175 leaves (5 blank), 132mm. by 100mm., lacking one leaf after fol.99, another leaf lost or cancelled after fol.20, else complete, collation: i-ii8, iii7 [of 8, v lacking or cancelled], iv-ix8, x4, xi-xiii8, xiv7 [of 8, lacking i], xv-xxii8, xxiii5 [of 8, vi-viii cancelled, doubtless blank], with horizontal catchwords, pencil foliation (followed here) repeats ‘134’, 17 lines, ruled in pale ink, written-space c.94mm. by 72mm., written in brown ink in a neat rounded gothic bookhand, some flourished cadels, headings in red, 2-line initials throughout in red or blue, a few with decorative penwork in other colours, some larger initials up to 4 lines high with contrasting penwork, a few minor stains, a few wormholes in first page, old name (probably seventeenth-century) on first page “di Gio.
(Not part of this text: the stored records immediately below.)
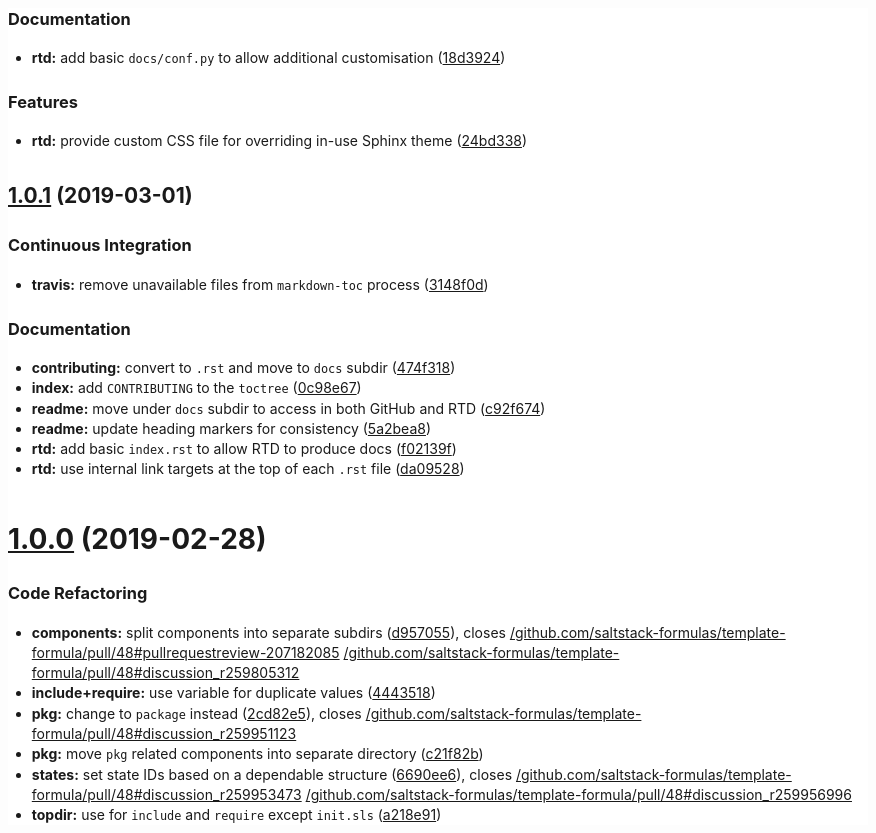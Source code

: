 
### Documentation

* **rtd:** add basic `docs/conf.py` to allow additional customisation ([18d3924](https://github.com/saltstack-formulas/template-formula/commit/18d3924))


### Features

* **rtd:** provide custom CSS file for overriding in-use Sphinx theme ([24bd338](https://github.com/saltstack-formulas/template-formula/commit/24bd338))

## [1.0.1](https://github.com/saltstack-formulas/template-formula/compare/v1.0.0...v1.0.1) (2019-03-01)


### Continuous Integration

* **travis:** remove unavailable files from `markdown-toc` process ([3148f0d](https://github.com/saltstack-formulas/template-formula/commit/3148f0d))


### Documentation

* **contributing:** convert to `.rst` and move to `docs` subdir ([474f318](https://github.com/saltstack-formulas/template-formula/commit/474f318))
* **index:** add `CONTRIBUTING` to the `toctree` ([0c98e67](https://github.com/saltstack-formulas/template-formula/commit/0c98e67))
* **readme:** move under `docs` subdir to access in both GitHub and RTD ([c92f674](https://github.com/saltstack-formulas/template-formula/commit/c92f674))
* **readme:** update heading markers for consistency ([5a2bea8](https://github.com/saltstack-formulas/template-formula/commit/5a2bea8))
* **rtd:** add basic `index.rst` to allow RTD to produce docs ([f02139f](https://github.com/saltstack-formulas/template-formula/commit/f02139f))
* **rtd:** use internal link targets at the top of each `.rst` file ([da09528](https://github.com/saltstack-formulas/template-formula/commit/da09528))

# [1.0.0](https://github.com/saltstack-formulas/template-formula/compare/v0.7.6...v1.0.0) (2019-02-28)


### Code Refactoring

* **components:** split components into separate subdirs ([d957055](https://github.com/saltstack-formulas/template-formula/commit/d957055)), closes [/github.com/saltstack-formulas/template-formula/pull/48#pullrequestreview-207182085](https://github.com//github.com/saltstack-formulas/template-formula/pull/48/issues/pullrequestreview-207182085) [/github.com/saltstack-formulas/template-formula/pull/48#discussion_r259805312](https://github.com//github.com/saltstack-formulas/template-formula/pull/48/issues/discussion_r259805312)
* **include+require:** use variable for duplicate values ([4443518](https://github.com/saltstack-formulas/template-formula/commit/4443518))
* **pkg:** change to `package` instead ([2cd82e5](https://github.com/saltstack-formulas/template-formula/commit/2cd82e5)), closes [/github.com/saltstack-formulas/template-formula/pull/48#discussion_r259951123](https://github.com//github.com/saltstack-formulas/template-formula/pull/48/issues/discussion_r259951123)
* **pkg:** move `pkg` related components into separate directory ([c21f82b](https://github.com/saltstack-formulas/template-formula/commit/c21f82b))
* **states:** set state IDs based on a dependable structure ([6690ee6](https://github.com/saltstack-formulas/template-formula/commit/6690ee6)), closes [/github.com/saltstack-formulas/template-formula/pull/48#discussion_r259953473](https://github.com//github.com/saltstack-formulas/template-formula/pull/48/issues/discussion_r259953473) [/github.com/saltstack-formulas/template-formula/pull/48#discussion_r259956996](https://github.com//github.com/saltstack-formulas/template-formula/pull/48/issues/discussion_r259956996)
* **topdir:** use for `include` and `require` except `init.sls` ([a218e91](https://github.com/saltstack-formulas/template-formula/commit/a218e91))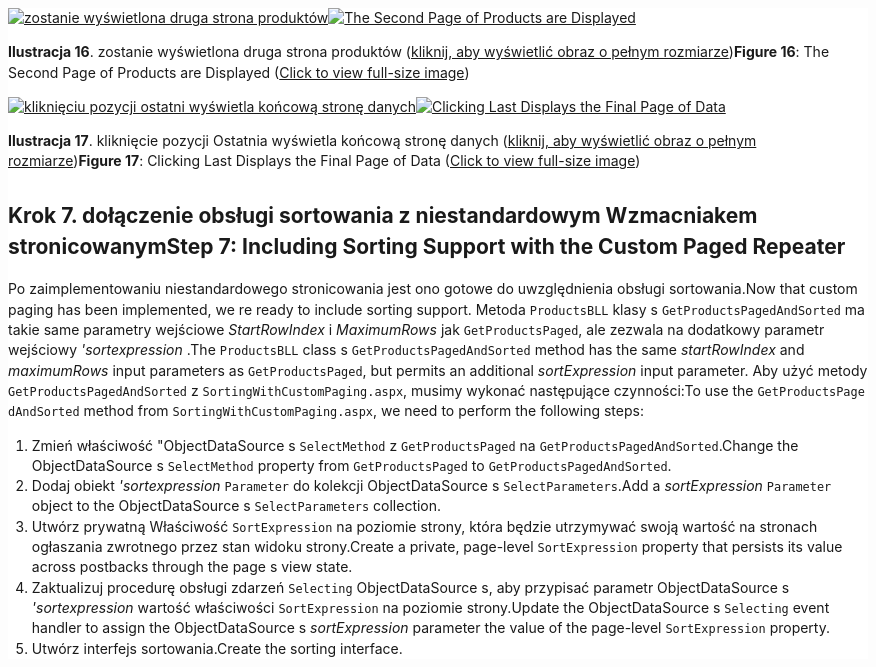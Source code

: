 <span data-ttu-id="42f2e-322">[![zostanie wyświetlona druga strona produktów](sorting-data-in-a-datalist-or-repeater-control-vb/_static/image45.png)](sorting-data-in-a-datalist-or-repeater-control-vb/_static/image44.png)</span><span class="sxs-lookup"><span data-stu-id="42f2e-322">[![The Second Page of Products are Displayed](sorting-data-in-a-datalist-or-repeater-control-vb/_static/image45.png)](sorting-data-in-a-datalist-or-repeater-control-vb/_static/image44.png)</span></span>

<span data-ttu-id="42f2e-323">**Ilustracja 16**. zostanie wyświetlona druga strona produktów ([kliknij, aby wyświetlić obraz o pełnym rozmiarze](sorting-data-in-a-datalist-or-repeater-control-vb/_static/image46.png))</span><span class="sxs-lookup"><span data-stu-id="42f2e-323">**Figure 16**: The Second Page of Products are Displayed ([Click to view full-size image](sorting-data-in-a-datalist-or-repeater-control-vb/_static/image46.png))</span></span>

<span data-ttu-id="42f2e-324">[![kliknięciu pozycji ostatni wyświetla końcową stronę danych](sorting-data-in-a-datalist-or-repeater-control-vb/_static/image48.png)](sorting-data-in-a-datalist-or-repeater-control-vb/_static/image47.png)</span><span class="sxs-lookup"><span data-stu-id="42f2e-324">[![Clicking Last Displays the Final Page of Data](sorting-data-in-a-datalist-or-repeater-control-vb/_static/image48.png)](sorting-data-in-a-datalist-or-repeater-control-vb/_static/image47.png)</span></span>

<span data-ttu-id="42f2e-325">**Ilustracja 17**. kliknięcie pozycji Ostatnia wyświetla końcową stronę danych ([kliknij, aby wyświetlić obraz o pełnym rozmiarze](sorting-data-in-a-datalist-or-repeater-control-vb/_static/image49.png))</span><span class="sxs-lookup"><span data-stu-id="42f2e-325">**Figure 17**: Clicking Last Displays the Final Page of Data ([Click to view full-size image](sorting-data-in-a-datalist-or-repeater-control-vb/_static/image49.png))</span></span>

## <a name="step-7-including-sorting-support-with-the-custom-paged-repeater"></a><span data-ttu-id="42f2e-326">Krok 7. dołączenie obsługi sortowania z niestandardowym Wzmacniakem stronicowanym</span><span class="sxs-lookup"><span data-stu-id="42f2e-326">Step 7: Including Sorting Support with the Custom Paged Repeater</span></span>

<span data-ttu-id="42f2e-327">Po zaimplementowaniu niestandardowego stronicowania jest ono gotowe do uwzględnienia obsługi sortowania.</span><span class="sxs-lookup"><span data-stu-id="42f2e-327">Now that custom paging has been implemented, we re ready to include sorting support.</span></span> <span data-ttu-id="42f2e-328">Metoda `ProductsBLL` klasy s `GetProductsPagedAndSorted` ma takie same parametry wejściowe *StartRowIndex* i *MaximumRows* jak `GetProductsPaged`, ale zezwala na dodatkowy parametr wejściowy *'sortexpression* .</span><span class="sxs-lookup"><span data-stu-id="42f2e-328">The `ProductsBLL` class s `GetProductsPagedAndSorted` method has the same *startRowIndex* and *maximumRows* input parameters as `GetProductsPaged`, but permits an additional *sortExpression* input parameter.</span></span> <span data-ttu-id="42f2e-329">Aby użyć metody `GetProductsPagedAndSorted` z `SortingWithCustomPaging.aspx`, musimy wykonać następujące czynności:</span><span class="sxs-lookup"><span data-stu-id="42f2e-329">To use the `GetProductsPagedAndSorted` method from `SortingWithCustomPaging.aspx`, we need to perform the following steps:</span></span>

1. <span data-ttu-id="42f2e-330">Zmień właściwość "ObjectDataSource s `SelectMethod` z `GetProductsPaged` na `GetProductsPagedAndSorted`.</span><span class="sxs-lookup"><span data-stu-id="42f2e-330">Change the ObjectDataSource s `SelectMethod` property from `GetProductsPaged` to `GetProductsPagedAndSorted`.</span></span>
2. <span data-ttu-id="42f2e-331">Dodaj obiekt *'sortexpression* `Parameter` do kolekcji ObjectDataSource s `SelectParameters`.</span><span class="sxs-lookup"><span data-stu-id="42f2e-331">Add a *sortExpression* `Parameter` object to the ObjectDataSource s `SelectParameters` collection.</span></span>
3. <span data-ttu-id="42f2e-332">Utwórz prywatną Właściwość `SortExpression` na poziomie strony, która będzie utrzymywać swoją wartość na stronach ogłaszania zwrotnego przez stan widoku strony.</span><span class="sxs-lookup"><span data-stu-id="42f2e-332">Create a private, page-level `SortExpression` property that persists its value across postbacks through the page s view state.</span></span>
4. <span data-ttu-id="42f2e-333">Zaktualizuj procedurę obsługi zdarzeń `Selecting` ObjectDataSource s, aby przypisać parametr ObjectDataSource s *'sortexpression* wartość właściwości `SortExpression` na poziomie strony.</span><span class="sxs-lookup"><span data-stu-id="42f2e-333">Update the ObjectDataSource s `Selecting` event handler to assign the ObjectDataSource s *sortExpression* parameter the value of the page-level `SortExpression` property.</span></span>
5. <span data-ttu-id="42f2e-334">Utwórz interfejs sortowania.</span><span class="sxs-lookup"><span data-stu-id="42f2e-334">Create the sorting interface.</span></span>
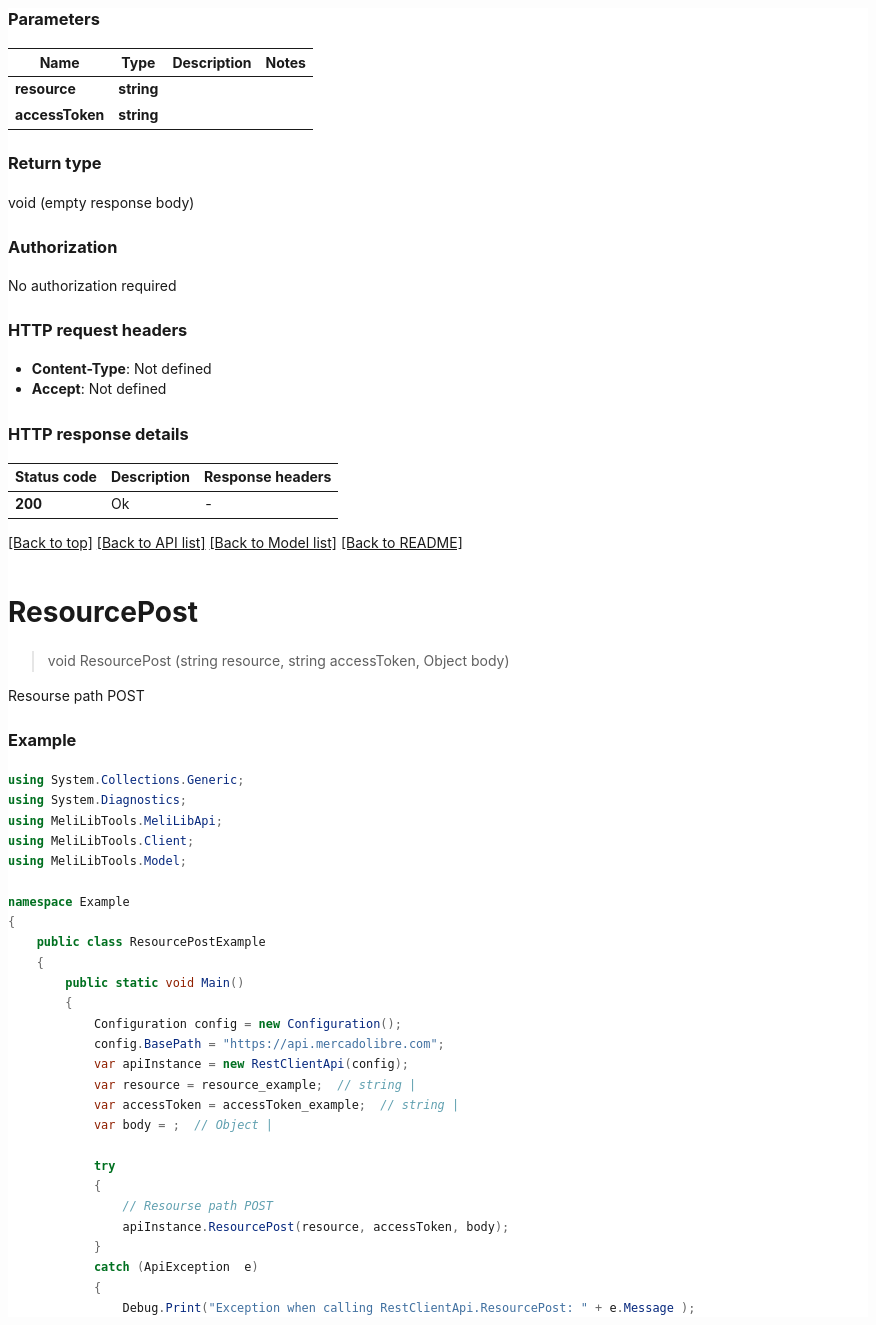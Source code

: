 ### Parameters

Name | Type | Description  | Notes
------------- | ------------- | ------------- | -------------
 **resource** | **string**|  | 
 **accessToken** | **string**|  | 

### Return type

void (empty response body)

### Authorization

No authorization required

### HTTP request headers

 - **Content-Type**: Not defined
 - **Accept**: Not defined

### HTTP response details
| Status code | Description | Response headers |
|-------------|-------------|------------------|
| **200** | Ok |  -  |

[[Back to top]](#) [[Back to API list]](../README.md#documentation-for-api-endpoints) [[Back to Model list]](../README.md#documentation-for-models) [[Back to README]](../README.md)

<a name="resourcepost"></a>
# **ResourcePost**
> void ResourcePost (string resource, string accessToken, Object body)

Resourse path POST

### Example
```csharp
using System.Collections.Generic;
using System.Diagnostics;
using MeliLibTools.MeliLibApi;
using MeliLibTools.Client;
using MeliLibTools.Model;

namespace Example
{
    public class ResourcePostExample
    {
        public static void Main()
        {
            Configuration config = new Configuration();
            config.BasePath = "https://api.mercadolibre.com";
            var apiInstance = new RestClientApi(config);
            var resource = resource_example;  // string | 
            var accessToken = accessToken_example;  // string | 
            var body = ;  // Object | 

            try
            {
                // Resourse path POST
                apiInstance.ResourcePost(resource, accessToken, body);
            }
            catch (ApiException  e)
            {
                Debug.Print("Exception when calling RestClientApi.ResourcePost: " + e.Message );
```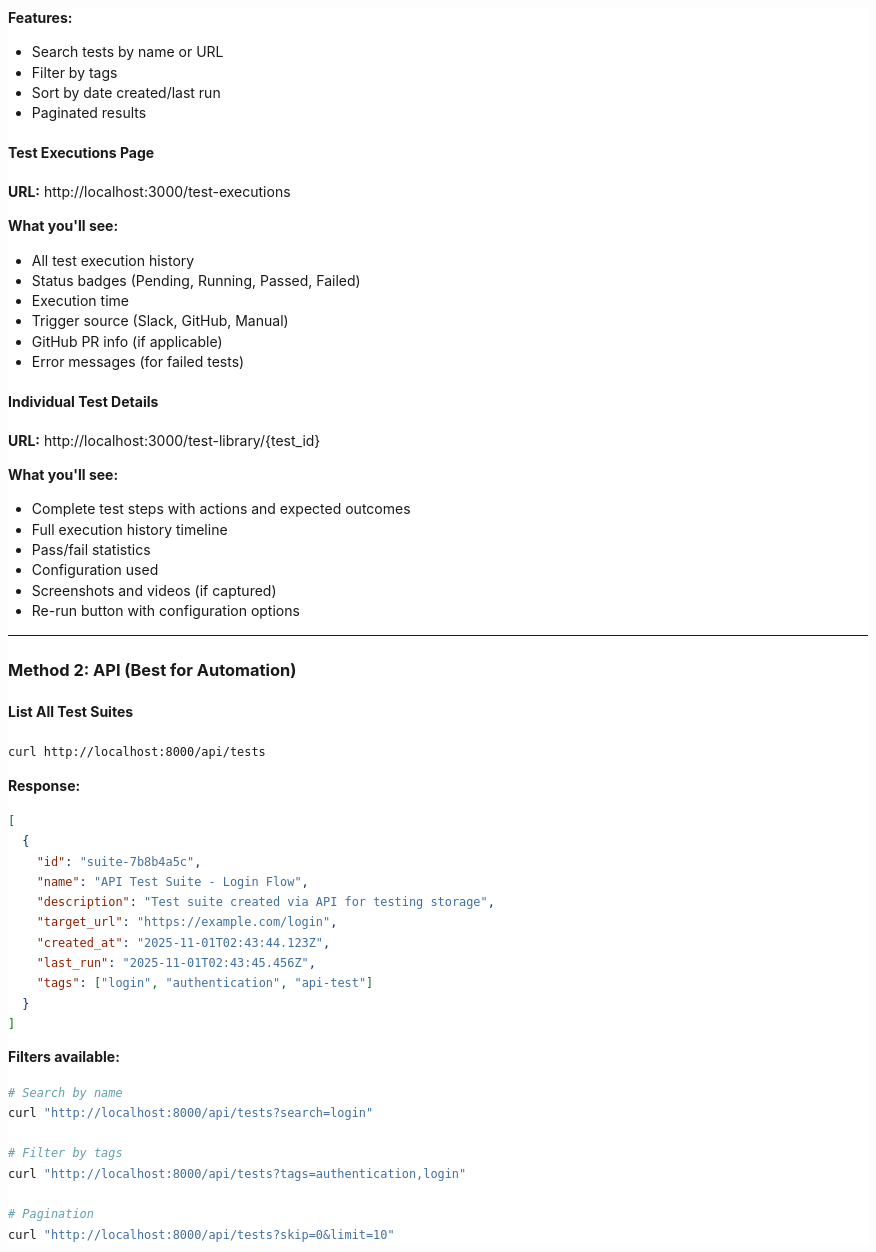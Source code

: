 **Features:**
- Search tests by name or URL
- Filter by tags
- Sort by date created/last run
- Paginated results

#### Test Executions Page
**URL:** http://localhost:3000/test-executions

**What you'll see:**
- All test execution history
- Status badges (Pending, Running, Passed, Failed)
- Execution time
- Trigger source (Slack, GitHub, Manual)
- GitHub PR info (if applicable)
- Error messages (for failed tests)

#### Individual Test Details
**URL:** http://localhost:3000/test-library/{test_id}

**What you'll see:**
- Complete test steps with actions and expected outcomes
- Full execution history timeline
- Pass/fail statistics
- Configuration used
- Screenshots and videos (if captured)
- Re-run button with configuration options

---

### Method 2: API (Best for Automation)

#### List All Test Suites

```bash
curl http://localhost:8000/api/tests
```

**Response:**
```json
[
  {
    "id": "suite-7b8b4a5c",
    "name": "API Test Suite - Login Flow",
    "description": "Test suite created via API for testing storage",
    "target_url": "https://example.com/login",
    "created_at": "2025-11-01T02:43:44.123Z",
    "last_run": "2025-11-01T02:43:45.456Z",
    "tags": ["login", "authentication", "api-test"]
  }
]
```

**Filters available:**
```bash
# Search by name
curl "http://localhost:8000/api/tests?search=login"

# Filter by tags
curl "http://localhost:8000/api/tests?tags=authentication,login"

# Pagination
curl "http://localhost:8000/api/tests?skip=0&limit=10"
```
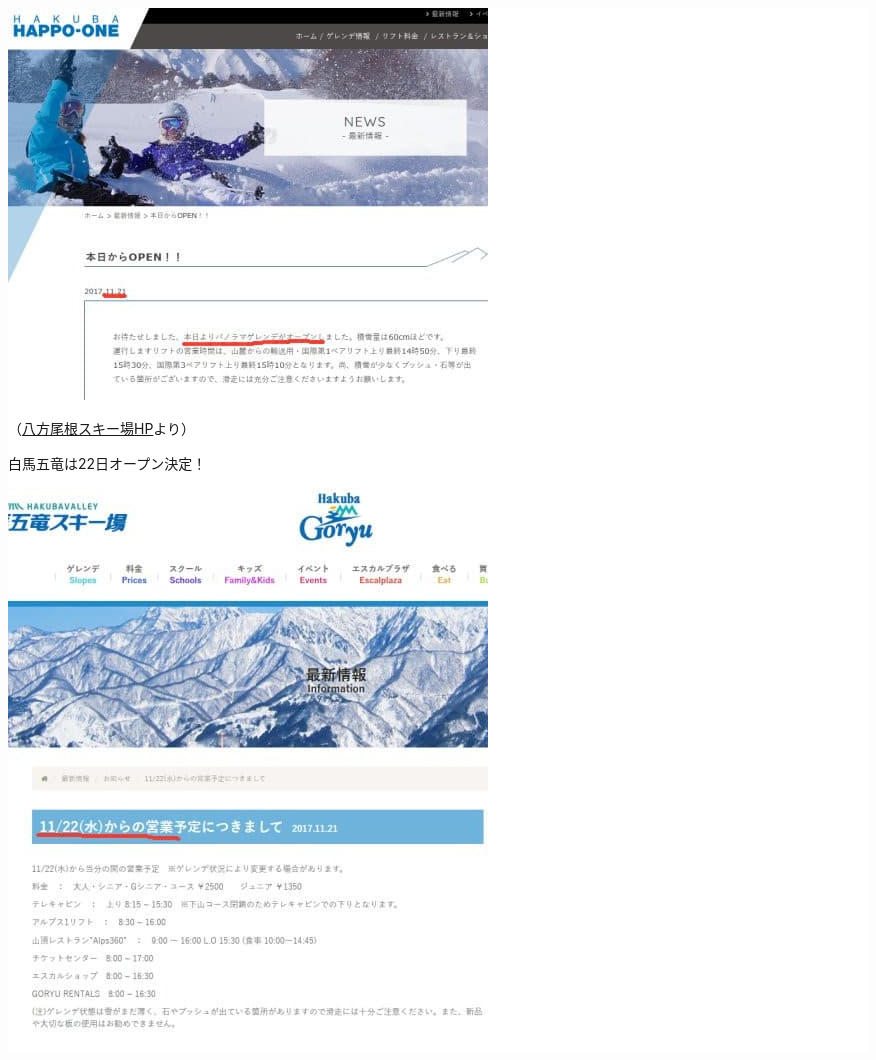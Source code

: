 
![c58b2d9d117126d628017b6643eaac8b.jpg](images/c58b2d9d117126d628017b6643eaac8b.jpg)




（[八方尾根スキー場HP](http://www.happo-one.jp/news/8236.html)より）





白馬五竜は22日オープン決定！




![827b184d3fdea8c645fe3468fb4dd47c.jpg](images/827b184d3fdea8c645fe3468fb4dd47c.jpg)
Cusi”, contemporary binding of reversed leather (usually called ‘doe skin’) over pasteboards, probably originally coloured red, stubs (only) of two pairs of ties, later marbled pastedowns, binding worn but sound

Catalogue Note

The ancient legends of the early Christian hermits of Egypt were originally written in Greek, and rendered into Latin by Jerome, as the Vitae Patrum.  The present translation into Italian is that attributed to the Dominican friar, Domenico Cavalca (1270-1342), the ‘father of Italian prose’, as Pietro Giordani called him.  The text “is, strictly speaking, a closely derivative text rather than a translation, as far surpasses the quality of the Latin original and has always been admired by linguistic purists.  It is actually difficult to withdraw from the magic of the fresh and animated prose which carries one over the frustration a modern reader may feel at the recurring accounts of the effortless ease with which the hermit heroes of the tale fight against melancholia, ebrietà, and the diletti carnali” (K. Dachs, ‘Domenico Cavalca, Vite dei Santi Padri, Italy, early fifteenth century’, Fine Books and Book Collecting, A.G. Thomas festschrift, ed. C. de Hamel and R. Linenthal, 1981, p.15).  Manuscripts vary immensely in their selection of texts.  A total of 191 manuscripts containing some or all of the Vite dei Santi Padri are known, mostly in Italian libraries, listed by C. Delcorno, La tradizione delle ‘Vite dei santi padri’, 2000.  There are only four manuscripts in England and two in North America (the Bancroft Library at Berkeley and the Houghton Library at Harvard).  Only one other is known to be in private hands, Holkham Hall MS.130, dated 1468.  The last on the market was probably lot 41 in the sale in these rooms, 9 December 1974, now Munich, Staatsbibliothek, Cod. ital.691.  See also, A. Cioni, Bibliografia de ‘Le Vite dei Santi Padre’ volgarizzata da Fra Domenico Cavalca’, 1962 (Biblioteca degli eruditi e dei bibliofili, 73), and R. Lotti, ed., Contributi su Domenico Cavalca (c.1270-1342), 1987.

 

The present manuscript is in two parts.  It opens with the life  of Saint Eufronia, in two chapters, beginning on fol.1r, “Fu ne la cita de Alexandria uno grande gentile homo …”, with an account of her birth to elderly parents helped by the prayers of a friendly monk who eventually took her into his monastery where she passed herself off as a monk; followed by short accounts of the lives and miracles of various desert fathers and hermits, including Hypertio, Isach, Apolo, Theodoro, Acerbio, Cypriano Cuculla, Patriarch Gregory of Theopoli, and many others, with accounts of conversions, miracles, ascetic life and holy living, a long account of the hermit Abraam (“Lo sanctissimo Abraam essendo figliolo de parenti richissimi …”, fol.48r).  The second part comprises the much longer lives and miracles of Saint Paul the First Hermit and Saint Anthony.  Folio 76r starts, “Incomenza el primo libro de la vite di sancti padri compilato da sancto Hyeronimo …”, chapters 1-4 on Paul (“Nel tempo de Decio e de Valeriano …”) and chapters 5-23 on Anthony, opening “Antonio nato de nobili e religiosi parenti …” (fol.92v), ending on fol.174v, “… come de proprio padre”.